___ PROVIDED MATERIAL ___
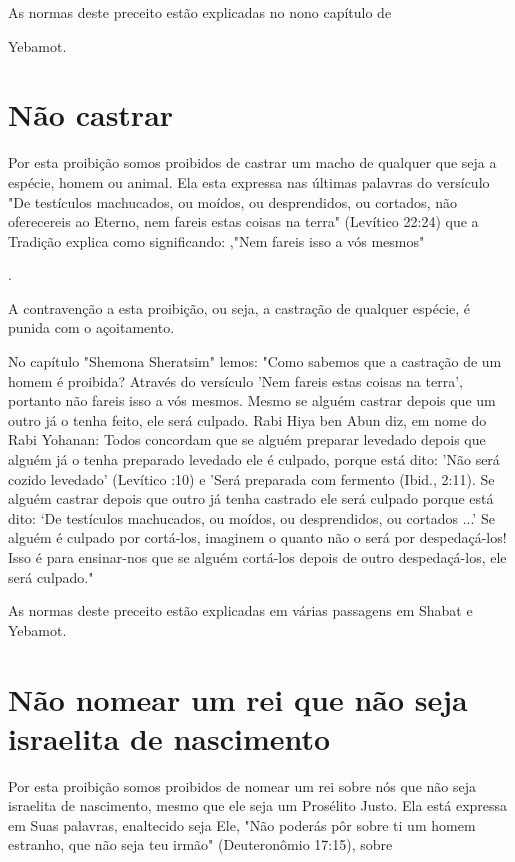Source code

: \begin{itemize}
\begin{enumrate}
\begin{itemize}
\begin{itemize}
\begin{itemize}
As normas deste preceito estão explicadas no nono capítulo de


Yebamot.

\section{Não castrar}

Por esta proibição somos proibidos de castrar um macho de qual­quer que
seja a espécie, homem ou animal. Ela esta expressa nas últimas pala­vras
do versículo "De testículos machucados, ou moídos, ou desprendidos, ou
cortados, não oferecereis ao Eterno, nem fareis estas coisas na terra"
(Levítico 22:24) que a Tradição explica como significando: ,"Nem fareis
isso a vós mesmos"

.

A contravenção a esta proibição, ou seja, a castração de qualquer
es­pécie, é punida com o açoitamento.

No capítulo "Shemona Sheratsim" lemos: "Como sabemos que a cas­tração de
um homem é proibida? Através do versículo 'Nem fareis estas coisas na
terra', portanto não fareis isso a vós mesmos. Mesmo se alguém castrar
de­pois que um outro já o tenha feito, ele será culpado. Rabi Hiya ben
Abun diz, em nome do Rabi Yohanan: Todos concordam que se alguém
preparar leveda­do depois que alguém já o tenha preparado levedado ele é
culpado, porque está dito: 'Não será cozido levedado' (Levítico :10) e
'Será preparada com fer­mento (Ibid., 2:11). Se alguém castrar depois
que outro já tenha castrado ele será culpado porque está dito: `De
testículos machucados, ou moídos, ou des­prendidos, ou cortados ...' Se
alguém é culpado por cortá-los, imaginem o quanto não o será por
despedaçá-los! Isso é para ensinar-nos que se alguém cortá-los depois de
outro despedaçá-los, ele será culpado."

As normas deste preceito estão explicadas em várias passagens em Shabat
e Yebamot.

\section{Não nomear um rei que não seja israelita de nascimento}

Por esta proibição somos proibidos de nomear um rei sobre nós que não
seja israelita de nascimento, mesmo que ele seja um Prosélito Justo. Ela
es­tá expressa em Suas palavras, enaltecido seja Ele, "Não poderás pôr
sobre ti um homem estranho, que não seja teu irmão" (Deuteronômio
17:15), sobre


\end{itemize}
\end{itemize}
\end{itemize}
\end{enumrate}
\end{itemize}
___
TASK REQUIREMENTS: State, as a bare number, how many lines of the listing hold the word "capítulo".

ANSWER BELOW: 2